» **Goal of the exercise**
Drop every picture, then transcribe the remaining data exactly.

» **Exercise inputs**

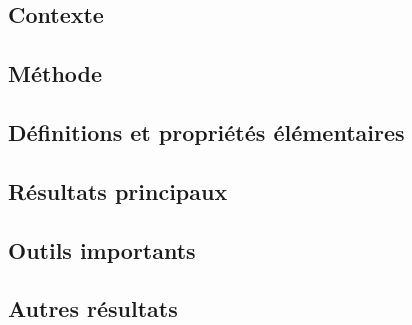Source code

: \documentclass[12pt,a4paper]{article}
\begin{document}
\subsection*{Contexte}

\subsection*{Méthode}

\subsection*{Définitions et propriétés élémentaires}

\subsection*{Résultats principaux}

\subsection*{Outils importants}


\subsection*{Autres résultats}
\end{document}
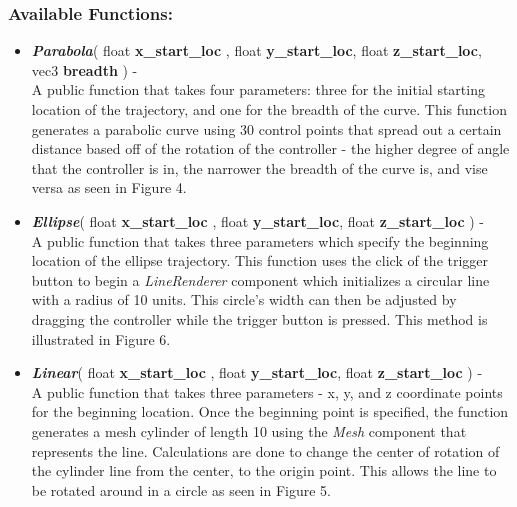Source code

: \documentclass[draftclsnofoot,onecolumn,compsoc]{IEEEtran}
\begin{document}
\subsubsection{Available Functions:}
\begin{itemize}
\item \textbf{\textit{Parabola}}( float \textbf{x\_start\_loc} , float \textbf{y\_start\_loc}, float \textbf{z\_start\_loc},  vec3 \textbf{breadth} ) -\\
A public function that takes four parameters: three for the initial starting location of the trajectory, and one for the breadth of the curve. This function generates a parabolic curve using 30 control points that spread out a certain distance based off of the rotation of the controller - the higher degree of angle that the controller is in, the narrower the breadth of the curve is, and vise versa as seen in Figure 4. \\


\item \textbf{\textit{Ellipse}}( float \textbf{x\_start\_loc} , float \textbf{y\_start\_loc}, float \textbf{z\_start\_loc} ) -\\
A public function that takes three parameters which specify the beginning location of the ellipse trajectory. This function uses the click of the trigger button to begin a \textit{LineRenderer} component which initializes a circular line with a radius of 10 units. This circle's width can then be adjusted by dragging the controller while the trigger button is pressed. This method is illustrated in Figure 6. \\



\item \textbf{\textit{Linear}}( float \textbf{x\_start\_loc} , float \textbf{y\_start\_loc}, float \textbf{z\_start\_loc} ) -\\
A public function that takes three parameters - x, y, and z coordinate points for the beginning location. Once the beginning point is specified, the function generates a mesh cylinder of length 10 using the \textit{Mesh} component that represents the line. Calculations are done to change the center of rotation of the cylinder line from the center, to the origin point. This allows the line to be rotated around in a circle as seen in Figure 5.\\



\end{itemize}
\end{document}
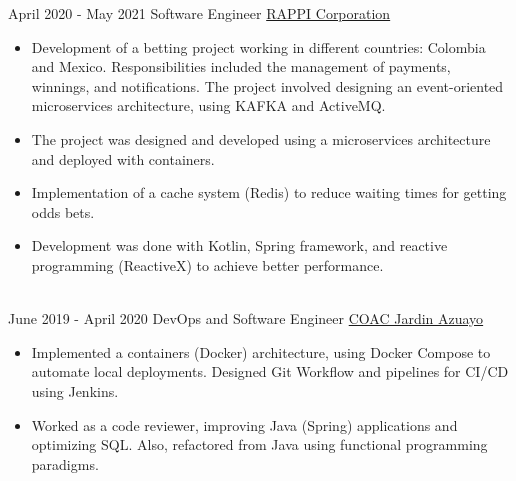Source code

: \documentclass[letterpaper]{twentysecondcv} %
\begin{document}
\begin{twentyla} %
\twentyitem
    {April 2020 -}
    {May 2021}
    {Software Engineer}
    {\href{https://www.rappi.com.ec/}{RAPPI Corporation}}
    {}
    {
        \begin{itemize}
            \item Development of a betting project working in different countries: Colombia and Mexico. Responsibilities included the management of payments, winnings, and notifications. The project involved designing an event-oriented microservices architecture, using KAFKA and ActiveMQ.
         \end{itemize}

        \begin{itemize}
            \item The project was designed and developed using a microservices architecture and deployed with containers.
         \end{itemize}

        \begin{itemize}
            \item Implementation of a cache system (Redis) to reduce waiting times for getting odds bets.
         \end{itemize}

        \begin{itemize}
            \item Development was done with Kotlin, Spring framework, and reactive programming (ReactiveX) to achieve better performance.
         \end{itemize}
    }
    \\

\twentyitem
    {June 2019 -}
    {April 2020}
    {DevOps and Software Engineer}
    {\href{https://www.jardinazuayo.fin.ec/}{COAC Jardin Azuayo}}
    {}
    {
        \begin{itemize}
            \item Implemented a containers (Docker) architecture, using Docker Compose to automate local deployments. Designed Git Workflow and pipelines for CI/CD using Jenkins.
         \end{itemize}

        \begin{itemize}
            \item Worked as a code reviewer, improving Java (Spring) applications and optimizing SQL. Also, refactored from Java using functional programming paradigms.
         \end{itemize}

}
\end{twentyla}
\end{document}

» **Problem solution**
Source code

: \documentclass[12pt,a4paper]{article}
\begin{document}
\subsection*{Contexte}

\subsection*{Méthode}

\subsection*{Définitions et propriétés élémentaires}

\subsection*{Résultats principaux}

\subsection*{Outils importants}


\subsection*{Autres résultats}
\end{document}
Source code

: \documentclass[draftclsnofoot,onecolumn,compsoc]{IEEEtran}
\begin{document}
\subsubsection{Available Functions:}
\begin{itemize}
\item \textbf{\textit{Parabola}}( float \textbf{x\_start\_loc} , float \textbf{y\_start\_loc}, float \textbf{z\_start\_loc},  vec3 \textbf{breadth} ) -\\
A public function that takes four parameters: three for the initial starting location of the trajectory, and one for the breadth of the curve. This function generates a parabolic curve using 30 control points that spread out a certain distance based off of the rotation of the controller - the higher degree of angle that the controller is in, the narrower the breadth of the curve is, and vise versa as seen in Figure 4. \\


\item \textbf{\textit{Ellipse}}( float \textbf{x\_start\_loc} , float \textbf{y\_start\_loc}, float \textbf{z\_start\_loc} ) -\\
A public function that takes three parameters which specify the beginning location of the ellipse trajectory. This function uses the click of the trigger button to begin a \textit{LineRenderer} component which initializes a circular line with a radius of 10 units. This circle's width can then be adjusted by dragging the controller while the trigger button is pressed. This method is illustrated in Figure 6. \\



\item \textbf{\textit{Linear}}( float \textbf{x\_start\_loc} , float \textbf{y\_start\_loc}, float \textbf{z\_start\_loc} ) -\\
A public function that takes three parameters - x, y, and z coordinate points for the beginning location. Once the beginning point is specified, the function generates a mesh cylinder of length 10 using the \textit{Mesh} component that represents the line. Calculations are done to change the center of rotation of the cylinder line from the center, to the origin point. This allows the line to be rotated around in a circle as seen in Figure 5.\\



\end{itemize}
\end{document}
Source code

: \documentclass[letterpaper]{twentysecondcv} %
\begin{document}
\begin{twentyla} %
\twentyitem
    {April 2020 -}
    {May 2021}
    {Software Engineer}
    {\href{https://www.rappi.com.ec/}{RAPPI Corporation}}
    {}
    {
        \begin{itemize}
            \item Development of a betting project working in different countries: Colombia and Mexico. Responsibilities included the management of payments, winnings, and notifications. The project involved designing an event-oriented microservices architecture, using KAFKA and ActiveMQ.
         \end{itemize}

        \begin{itemize}
            \item The project was designed and developed using a microservices architecture and deployed with containers.
         \end{itemize}

        \begin{itemize}
            \item Implementation of a cache system (Redis) to reduce waiting times for getting odds bets.
         \end{itemize}

        \begin{itemize}
            \item Development was done with Kotlin, Spring framework, and reactive programming (ReactiveX) to achieve better performance.
         \end{itemize}
    }
    \\

\twentyitem
    {June 2019 -}
    {April 2020}
    {DevOps and Software Engineer}
    {\href{https://www.jardinazuayo.fin.ec/}{COAC Jardin Azuayo}}
    {}
    {
        \begin{itemize}
            \item Implemented a containers (Docker) architecture, using Docker Compose to automate local deployments. Designed Git Workflow and pipelines for CI/CD using Jenkins.
         \end{itemize}

        \begin{itemize}
            \item Worked as a code reviewer, improving Java (Spring) applications and optimizing SQL. Also, refactored from Java using functional programming paradigms.
         \end{itemize}

}
\end{twentyla}
\end{document}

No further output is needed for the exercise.